Hacker News new | ask | show | jobs
Show HN: Rotunda - A browser built for agents with simulated typing (github.com)
13 points by icyfox 40 days ago
Hi HN! Pierce here.

Rotunda is a firefox fork primarily intended for agent use, which I’ve been hacking on nights/weekends.

There was a [lengthy](https://news.ycombinator.com/item?id=48024859) discussion last week on how expensive computer use models are. The cost is going to drop eventually, but I think on some level it's still usually the wrong primitive. The web gives us access to beautiful structured formats, plaintext, etc... why throw that away if we don't have to?

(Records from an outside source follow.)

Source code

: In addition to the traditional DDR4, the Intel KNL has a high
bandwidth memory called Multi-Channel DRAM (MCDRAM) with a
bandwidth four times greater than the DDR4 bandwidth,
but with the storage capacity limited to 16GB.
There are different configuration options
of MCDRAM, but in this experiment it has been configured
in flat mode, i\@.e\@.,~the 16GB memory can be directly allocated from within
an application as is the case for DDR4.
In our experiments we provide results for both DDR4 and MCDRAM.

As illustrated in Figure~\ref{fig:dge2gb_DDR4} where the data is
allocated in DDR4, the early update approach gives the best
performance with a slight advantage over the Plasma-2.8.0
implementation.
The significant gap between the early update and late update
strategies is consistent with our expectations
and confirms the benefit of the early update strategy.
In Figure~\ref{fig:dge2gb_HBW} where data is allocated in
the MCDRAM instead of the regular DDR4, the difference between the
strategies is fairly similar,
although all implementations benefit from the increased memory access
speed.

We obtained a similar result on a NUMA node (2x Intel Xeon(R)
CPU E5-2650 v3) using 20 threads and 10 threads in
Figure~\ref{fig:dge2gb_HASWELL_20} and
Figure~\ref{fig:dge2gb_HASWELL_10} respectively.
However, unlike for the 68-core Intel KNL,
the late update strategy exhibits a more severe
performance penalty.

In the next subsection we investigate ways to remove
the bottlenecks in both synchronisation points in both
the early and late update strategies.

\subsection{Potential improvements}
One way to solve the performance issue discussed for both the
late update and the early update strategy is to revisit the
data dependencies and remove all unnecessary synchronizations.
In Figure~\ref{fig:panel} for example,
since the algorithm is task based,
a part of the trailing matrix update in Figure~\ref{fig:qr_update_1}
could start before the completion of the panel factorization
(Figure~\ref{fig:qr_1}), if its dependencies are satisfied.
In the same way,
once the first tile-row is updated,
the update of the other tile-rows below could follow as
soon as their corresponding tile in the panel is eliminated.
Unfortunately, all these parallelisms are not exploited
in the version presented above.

I realized at some point that for 99% of automations I just want agents to be able to control my Chrome instance. But that’s easier said that done: CDP (the Chrome automation protocol) leaks a ton of state about being programmatically controlled, either by toggling window attributes or by running `page.evaluate()` commands right in the page context. Plus if you look at an automation running it's pretty obvious what happens: the mouse jumps around, fields are filled instantly, etc.

Rotunda tries to fix this. Its standout features:

- Realistic simulation of mouse movements and keyboard commands, powered by a trained RNN on my own timing patterns from the last week. (still feel weird about opting-in to a key logger but whatever)

- Doesn’t lie about its host specs, only fibs about some client side details. Stealth browsers are too easy to flag statistically when you’re adding noise to canvas pixels or audio pipelines.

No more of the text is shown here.